Stored data entries
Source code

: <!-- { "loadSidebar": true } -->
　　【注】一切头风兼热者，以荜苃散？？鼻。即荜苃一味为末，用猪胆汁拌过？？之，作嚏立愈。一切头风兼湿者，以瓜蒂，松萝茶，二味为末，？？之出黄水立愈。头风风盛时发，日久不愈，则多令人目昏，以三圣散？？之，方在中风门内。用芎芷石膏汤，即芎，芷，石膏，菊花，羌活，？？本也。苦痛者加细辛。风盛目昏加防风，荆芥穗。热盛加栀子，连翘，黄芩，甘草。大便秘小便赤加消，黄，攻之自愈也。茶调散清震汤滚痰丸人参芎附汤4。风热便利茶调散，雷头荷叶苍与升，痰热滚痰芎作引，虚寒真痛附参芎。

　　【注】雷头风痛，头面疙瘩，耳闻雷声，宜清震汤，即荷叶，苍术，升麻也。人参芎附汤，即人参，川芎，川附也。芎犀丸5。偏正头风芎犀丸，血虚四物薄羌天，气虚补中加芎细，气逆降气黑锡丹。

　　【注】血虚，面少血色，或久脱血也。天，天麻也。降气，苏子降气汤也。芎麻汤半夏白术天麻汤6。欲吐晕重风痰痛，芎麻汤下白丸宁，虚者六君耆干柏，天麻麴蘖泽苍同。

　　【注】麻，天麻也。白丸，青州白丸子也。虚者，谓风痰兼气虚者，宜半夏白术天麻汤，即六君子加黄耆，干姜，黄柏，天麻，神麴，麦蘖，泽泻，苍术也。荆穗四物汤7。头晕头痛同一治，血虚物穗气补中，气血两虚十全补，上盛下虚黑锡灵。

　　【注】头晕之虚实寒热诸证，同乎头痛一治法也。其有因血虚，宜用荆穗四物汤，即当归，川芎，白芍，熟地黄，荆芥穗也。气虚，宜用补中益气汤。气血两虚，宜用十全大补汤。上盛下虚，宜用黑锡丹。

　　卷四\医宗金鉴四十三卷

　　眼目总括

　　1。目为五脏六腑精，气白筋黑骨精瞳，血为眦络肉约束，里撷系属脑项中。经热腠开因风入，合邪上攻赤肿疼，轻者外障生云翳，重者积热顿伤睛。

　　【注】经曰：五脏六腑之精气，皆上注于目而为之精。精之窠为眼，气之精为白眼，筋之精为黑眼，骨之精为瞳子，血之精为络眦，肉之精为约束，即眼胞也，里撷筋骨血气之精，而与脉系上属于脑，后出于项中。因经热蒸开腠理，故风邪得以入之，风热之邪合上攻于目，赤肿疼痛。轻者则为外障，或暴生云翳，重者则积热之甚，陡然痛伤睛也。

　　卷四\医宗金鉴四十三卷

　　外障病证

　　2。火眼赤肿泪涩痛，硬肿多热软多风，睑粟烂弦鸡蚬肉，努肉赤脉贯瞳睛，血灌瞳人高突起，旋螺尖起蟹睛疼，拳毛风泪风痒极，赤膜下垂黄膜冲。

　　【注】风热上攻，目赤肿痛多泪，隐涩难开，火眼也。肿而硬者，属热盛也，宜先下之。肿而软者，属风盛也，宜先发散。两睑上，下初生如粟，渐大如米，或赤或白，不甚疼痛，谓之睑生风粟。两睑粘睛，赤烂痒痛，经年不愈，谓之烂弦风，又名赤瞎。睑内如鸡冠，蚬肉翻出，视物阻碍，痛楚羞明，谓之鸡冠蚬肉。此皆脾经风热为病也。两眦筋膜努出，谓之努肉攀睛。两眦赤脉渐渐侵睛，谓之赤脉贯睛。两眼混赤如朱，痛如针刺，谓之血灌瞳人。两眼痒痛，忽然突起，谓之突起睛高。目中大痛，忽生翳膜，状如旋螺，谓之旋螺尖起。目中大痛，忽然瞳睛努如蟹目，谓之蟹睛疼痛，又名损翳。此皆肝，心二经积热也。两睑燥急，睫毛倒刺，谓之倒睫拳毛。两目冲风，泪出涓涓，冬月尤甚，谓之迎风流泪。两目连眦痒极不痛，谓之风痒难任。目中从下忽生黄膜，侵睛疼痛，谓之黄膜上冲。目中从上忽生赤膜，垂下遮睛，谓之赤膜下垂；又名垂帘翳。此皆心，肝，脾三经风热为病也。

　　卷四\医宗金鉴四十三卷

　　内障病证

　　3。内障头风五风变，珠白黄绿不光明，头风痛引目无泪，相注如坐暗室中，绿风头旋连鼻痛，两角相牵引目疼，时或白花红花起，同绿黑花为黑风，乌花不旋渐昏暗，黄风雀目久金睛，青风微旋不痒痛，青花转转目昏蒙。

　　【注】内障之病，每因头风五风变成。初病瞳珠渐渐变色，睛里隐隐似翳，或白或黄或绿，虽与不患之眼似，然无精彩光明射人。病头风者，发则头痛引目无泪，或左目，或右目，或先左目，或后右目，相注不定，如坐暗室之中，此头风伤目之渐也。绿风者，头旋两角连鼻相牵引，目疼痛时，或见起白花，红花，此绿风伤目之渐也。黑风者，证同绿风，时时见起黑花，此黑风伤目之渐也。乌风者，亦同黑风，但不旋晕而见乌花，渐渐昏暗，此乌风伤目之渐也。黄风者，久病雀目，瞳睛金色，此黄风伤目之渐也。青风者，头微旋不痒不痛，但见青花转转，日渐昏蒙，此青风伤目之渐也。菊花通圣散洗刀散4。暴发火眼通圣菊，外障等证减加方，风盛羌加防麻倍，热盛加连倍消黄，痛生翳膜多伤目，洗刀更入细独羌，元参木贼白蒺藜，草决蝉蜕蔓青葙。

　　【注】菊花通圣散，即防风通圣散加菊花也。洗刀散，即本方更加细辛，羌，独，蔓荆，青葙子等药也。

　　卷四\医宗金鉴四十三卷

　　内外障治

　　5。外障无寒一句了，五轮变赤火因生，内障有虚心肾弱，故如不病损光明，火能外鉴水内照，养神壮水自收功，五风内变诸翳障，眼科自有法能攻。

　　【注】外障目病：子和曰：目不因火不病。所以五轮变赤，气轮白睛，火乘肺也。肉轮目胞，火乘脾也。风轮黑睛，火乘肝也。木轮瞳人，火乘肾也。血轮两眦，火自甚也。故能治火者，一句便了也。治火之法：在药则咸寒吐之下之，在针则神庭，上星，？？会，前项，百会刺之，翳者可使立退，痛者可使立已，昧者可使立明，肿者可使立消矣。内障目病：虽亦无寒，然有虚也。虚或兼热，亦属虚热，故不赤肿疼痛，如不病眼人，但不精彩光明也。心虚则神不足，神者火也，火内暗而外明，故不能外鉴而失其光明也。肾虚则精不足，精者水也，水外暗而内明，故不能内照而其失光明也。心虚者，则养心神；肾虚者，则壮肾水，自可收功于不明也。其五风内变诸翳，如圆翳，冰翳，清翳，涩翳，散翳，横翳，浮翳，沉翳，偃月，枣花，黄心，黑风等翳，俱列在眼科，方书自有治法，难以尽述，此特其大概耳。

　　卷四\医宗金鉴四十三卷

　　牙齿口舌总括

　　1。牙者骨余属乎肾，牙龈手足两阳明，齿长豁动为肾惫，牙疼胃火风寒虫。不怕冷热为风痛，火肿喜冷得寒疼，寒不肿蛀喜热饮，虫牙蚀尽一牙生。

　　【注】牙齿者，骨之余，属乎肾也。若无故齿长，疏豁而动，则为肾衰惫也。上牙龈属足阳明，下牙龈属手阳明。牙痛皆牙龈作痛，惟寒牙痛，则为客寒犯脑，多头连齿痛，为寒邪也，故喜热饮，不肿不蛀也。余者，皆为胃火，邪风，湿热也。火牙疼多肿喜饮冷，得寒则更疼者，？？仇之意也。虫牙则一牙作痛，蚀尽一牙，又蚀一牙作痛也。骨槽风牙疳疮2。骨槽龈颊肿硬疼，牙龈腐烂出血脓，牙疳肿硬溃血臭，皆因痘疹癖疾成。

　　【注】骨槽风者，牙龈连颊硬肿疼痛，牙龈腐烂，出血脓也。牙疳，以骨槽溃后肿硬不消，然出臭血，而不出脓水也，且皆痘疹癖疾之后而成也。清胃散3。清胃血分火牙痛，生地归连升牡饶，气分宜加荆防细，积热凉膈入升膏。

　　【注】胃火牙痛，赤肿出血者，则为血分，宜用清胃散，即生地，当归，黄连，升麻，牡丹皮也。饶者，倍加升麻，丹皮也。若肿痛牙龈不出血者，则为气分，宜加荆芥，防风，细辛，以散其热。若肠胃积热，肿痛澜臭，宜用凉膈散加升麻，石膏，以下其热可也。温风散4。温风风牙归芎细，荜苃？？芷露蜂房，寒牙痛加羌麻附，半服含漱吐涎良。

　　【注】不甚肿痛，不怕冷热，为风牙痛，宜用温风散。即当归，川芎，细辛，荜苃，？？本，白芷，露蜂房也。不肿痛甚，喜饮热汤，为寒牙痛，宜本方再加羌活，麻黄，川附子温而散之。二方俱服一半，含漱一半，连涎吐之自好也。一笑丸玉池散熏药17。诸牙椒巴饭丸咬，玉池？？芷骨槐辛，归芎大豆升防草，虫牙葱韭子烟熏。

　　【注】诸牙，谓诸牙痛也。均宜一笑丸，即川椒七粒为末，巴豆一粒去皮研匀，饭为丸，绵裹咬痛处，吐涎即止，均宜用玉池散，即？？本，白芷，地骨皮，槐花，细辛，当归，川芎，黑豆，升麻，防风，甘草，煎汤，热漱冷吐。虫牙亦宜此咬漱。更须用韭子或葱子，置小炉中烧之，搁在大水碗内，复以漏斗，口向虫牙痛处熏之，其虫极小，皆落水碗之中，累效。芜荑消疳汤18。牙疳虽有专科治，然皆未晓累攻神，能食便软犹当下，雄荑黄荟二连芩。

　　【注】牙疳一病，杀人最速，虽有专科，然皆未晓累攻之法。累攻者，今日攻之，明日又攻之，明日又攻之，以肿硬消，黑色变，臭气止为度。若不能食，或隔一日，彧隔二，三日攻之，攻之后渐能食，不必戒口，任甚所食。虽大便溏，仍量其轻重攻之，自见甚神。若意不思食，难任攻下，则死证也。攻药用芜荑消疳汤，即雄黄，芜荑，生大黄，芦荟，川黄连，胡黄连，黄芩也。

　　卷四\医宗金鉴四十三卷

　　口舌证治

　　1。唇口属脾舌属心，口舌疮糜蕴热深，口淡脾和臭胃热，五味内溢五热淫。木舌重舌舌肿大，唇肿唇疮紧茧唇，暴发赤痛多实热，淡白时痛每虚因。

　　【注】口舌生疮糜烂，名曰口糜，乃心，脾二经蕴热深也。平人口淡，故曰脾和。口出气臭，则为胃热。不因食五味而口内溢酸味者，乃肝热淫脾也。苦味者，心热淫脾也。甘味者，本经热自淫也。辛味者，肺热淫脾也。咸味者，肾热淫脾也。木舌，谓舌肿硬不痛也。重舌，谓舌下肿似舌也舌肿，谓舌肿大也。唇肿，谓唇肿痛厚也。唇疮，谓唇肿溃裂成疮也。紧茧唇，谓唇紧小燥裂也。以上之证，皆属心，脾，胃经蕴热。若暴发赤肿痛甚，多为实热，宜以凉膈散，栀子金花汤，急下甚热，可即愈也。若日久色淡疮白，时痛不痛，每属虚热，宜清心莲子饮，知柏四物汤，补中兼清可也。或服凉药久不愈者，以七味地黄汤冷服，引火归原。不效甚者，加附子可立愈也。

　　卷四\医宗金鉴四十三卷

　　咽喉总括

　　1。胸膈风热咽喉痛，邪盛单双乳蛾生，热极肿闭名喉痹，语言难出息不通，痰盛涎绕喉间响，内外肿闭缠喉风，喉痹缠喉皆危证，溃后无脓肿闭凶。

**ASSIGNMENT**
The required output is the set of lines from the first line of the data through the line that contains "5。外障无寒一句了，五轮变赤", transcribed exactly.

**YOUR RESPONSE**
Source code

: <!-- { "loadSidebar": true } -->
　　【注】一切头风兼热者，以荜苃散？？鼻。即荜苃一味为末，用猪胆汁拌过？？之，作嚏立愈。一切头风兼湿者，以瓜蒂，松萝茶，二味为末，？？之出黄水立愈。头风风盛时发，日久不愈，则多令人目昏，以三圣散？？之，方在中风门内。用芎芷石膏汤，即芎，芷，石膏，菊花，羌活，？？本也。苦痛者加细辛。风盛目昏加防风，荆芥穗。热盛加栀子，连翘，黄芩，甘草。大便秘小便赤加消，黄，攻之自愈也。茶调散清震汤滚痰丸人参芎附汤4。风热便利茶调散，雷头荷叶苍与升，痰热滚痰芎作引，虚寒真痛附参芎。

　　【注】雷头风痛，头面疙瘩，耳闻雷声，宜清震汤，即荷叶，苍术，升麻也。人参芎附汤，即人参，川芎，川附也。芎犀丸5。偏正头风芎犀丸，血虚四物薄羌天，气虚补中加芎细，气逆降气黑锡丹。

　　【注】血虚，面少血色，或久脱血也。天，天麻也。降气，苏子降气汤也。芎麻汤半夏白术天麻汤6。欲吐晕重风痰痛，芎麻汤下白丸宁，虚者六君耆干柏，天麻麴蘖泽苍同。

　　【注】麻，天麻也。白丸，青州白丸子也。虚者，谓风痰兼气虚者，宜半夏白术天麻汤，即六君子加黄耆，干姜，黄柏，天麻，神麴，麦蘖，泽泻，苍术也。荆穗四物汤7。头晕头痛同一治，血虚物穗气补中，气血两虚十全补，上盛下虚黑锡灵。

　　【注】头晕之虚实寒热诸证，同乎头痛一治法也。其有因血虚，宜用荆穗四物汤，即当归，川芎，白芍，熟地黄，荆芥穗也。气虚，宜用补中益气汤。气血两虚，宜用十全大补汤。上盛下虚，宜用黑锡丹。

　　卷四\医宗金鉴四十三卷

　　眼目总括

　　1。目为五脏六腑精，气白筋黑骨精瞳，血为眦络肉约束，里撷系属脑项中。经热腠开因风入，合邪上攻赤肿疼，轻者外障生云翳，重者积热顿伤睛。

　　【注】经曰：五脏六腑之精气，皆上注于目而为之精。精之窠为眼，气之精为白眼，筋之精为黑眼，骨之精为瞳子，血之精为络眦，肉之精为约束，即眼胞也，里撷筋骨血气之精，而与脉系上属于脑，后出于项中。因经热蒸开腠理，故风邪得以入之，风热之邪合上攻于目，赤肿疼痛。轻者则为外障，或暴生云翳，重者则积热之甚，陡然痛伤睛也。

　　卷四\医宗金鉴四十三卷

　　外障病证

　　2。火眼赤肿泪涩痛，硬肿多热软多风，睑粟烂弦鸡蚬肉，努肉赤脉贯瞳睛，血灌瞳人高突起，旋螺尖起蟹睛疼，拳毛风泪风痒极，赤膜下垂黄膜冲。

　　【注】风热上攻，目赤肿痛多泪，隐涩难开，火眼也。肿而硬者，属热盛也，宜先下之。肿而软者，属风盛也，宜先发散。两睑上，下初生如粟，渐大如米，或赤或白，不甚疼痛，谓之睑生风粟。两睑粘睛，赤烂痒痛，经年不愈，谓之烂弦风，又名赤瞎。睑内如鸡冠，蚬肉翻出，视物阻碍，痛楚羞明，谓之鸡冠蚬肉。此皆脾经风热为病也。两眦筋膜努出，谓之努肉攀睛。两眦赤脉渐渐侵睛，谓之赤脉贯睛。两眼混赤如朱，痛如针刺，谓之血灌瞳人。两眼痒痛，忽然突起，谓之突起睛高。目中大痛，忽生翳膜，状如旋螺，谓之旋螺尖起。目中大痛，忽然瞳睛努如蟹目，谓之蟹睛疼痛，又名损翳。此皆肝，心二经积热也。两睑燥急，睫毛倒刺，谓之倒睫拳毛。两目冲风，泪出涓涓，冬月尤甚，谓之迎风流泪。两目连眦痒极不痛，谓之风痒难任。目中从下忽生黄膜，侵睛疼痛，谓之黄膜上冲。目中从上忽生赤膜，垂下遮睛，谓之赤膜下垂；又名垂帘翳。此皆心，肝，脾三经风热为病也。

　　卷四\医宗金鉴四十三卷

　　内障病证

　　3。内障头风五风变，珠白黄绿不光明，头风痛引目无泪，相注如坐暗室中，绿风头旋连鼻痛，两角相牵引目疼，时或白花红花起，同绿黑花为黑风，乌花不旋渐昏暗，黄风雀目久金睛，青风微旋不痒痛，青花转转目昏蒙。

　　【注】内障之病，每因头风五风变成。初病瞳珠渐渐变色，睛里隐隐似翳，或白或黄或绿，虽与不患之眼似，然无精彩光明射人。病头风者，发则头痛引目无泪，或左目，或右目，或先左目，或后右目，相注不定，如坐暗室之中，此头风伤目之渐也。绿风者，头旋两角连鼻相牵引，目疼痛时，或见起白花，红花，此绿风伤目之渐也。黑风者，证同绿风，时时见起黑花，此黑风伤目之渐也。乌风者，亦同黑风，但不旋晕而见乌花，渐渐昏暗，此乌风伤目之渐也。黄风者，久病雀目，瞳睛金色，此黄风伤目之渐也。青风者，头微旋不痒不痛，但见青花转转，日渐昏蒙，此青风伤目之渐也。菊花通圣散洗刀散4。暴发火眼通圣菊，外障等证减加方，风盛羌加防麻倍，热盛加连倍消黄，痛生翳膜多伤目，洗刀更入细独羌，元参木贼白蒺藜，草决蝉蜕蔓青葙。

　　【注】菊花通圣散，即防风通圣散加菊花也。洗刀散，即本方更加细辛，羌，独，蔓荆，青葙子等药也。

　　卷四\医宗金鉴四十三卷

　　内外障治

　　5。外障无寒一句了，五轮变赤火因生，内障有虚心肾弱，故如不病损光明，火能外鉴水内照，养神壮水自收功，五风内变诸翳障，眼科自有法能攻。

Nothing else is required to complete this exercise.